WORK ORDER
Report every line of the listing below in which the string "mainboard" occurs.

DATA UNDER STUDY
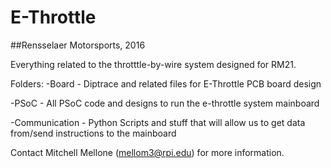 # E-Throttle
##Rensselaer Motorsports, 2016

Everything related to the throtttle-by-wire system designed for RM21.

Folders:
-Board - Diptrace and related files for E-Throttle PCB board design

-PSoC - All PSoC code and designs to run the e-throttle system mainboard

-Communication - Python Scripts and stuff that will allow us to get data from/send instructions to the mainboard


Contact Mitchell Mellone (mellom3@rpi.edu) for more information.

WRITTEN REPLY
-PSoC - All PSoC code and designs to run the e-throttle system mainboard
-Communication - Python Scripts and stuff that will allow us to get data from/send instructions to the mainboard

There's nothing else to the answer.